Instructions for the task ▸
Your answer needs to include each line of the records in which the string "condition" can be found.

The data ▸
===============

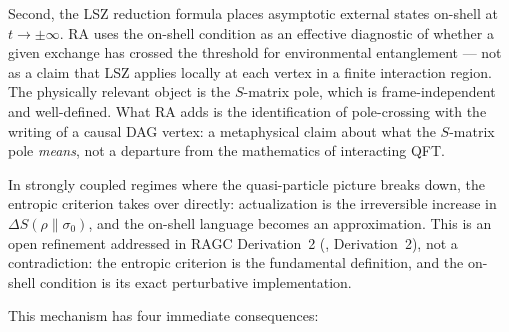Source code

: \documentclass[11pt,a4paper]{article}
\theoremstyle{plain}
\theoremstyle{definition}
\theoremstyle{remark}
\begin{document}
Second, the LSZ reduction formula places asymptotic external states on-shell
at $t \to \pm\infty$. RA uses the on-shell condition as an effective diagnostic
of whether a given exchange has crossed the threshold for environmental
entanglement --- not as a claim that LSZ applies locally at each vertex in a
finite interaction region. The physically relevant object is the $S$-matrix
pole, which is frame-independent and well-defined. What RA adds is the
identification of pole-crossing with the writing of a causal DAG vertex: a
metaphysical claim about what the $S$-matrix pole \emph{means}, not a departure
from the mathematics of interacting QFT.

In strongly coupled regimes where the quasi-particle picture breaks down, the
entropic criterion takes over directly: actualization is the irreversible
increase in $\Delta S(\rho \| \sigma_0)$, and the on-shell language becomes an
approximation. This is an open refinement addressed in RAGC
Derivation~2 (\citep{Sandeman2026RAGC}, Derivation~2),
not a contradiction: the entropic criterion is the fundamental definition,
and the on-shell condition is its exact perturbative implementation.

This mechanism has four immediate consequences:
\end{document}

===============

Result ▸
at $t \to \pm\infty$. RA uses the on-shell condition as an effective diagnostic
and the on-shell condition is its exact perturbative implementation.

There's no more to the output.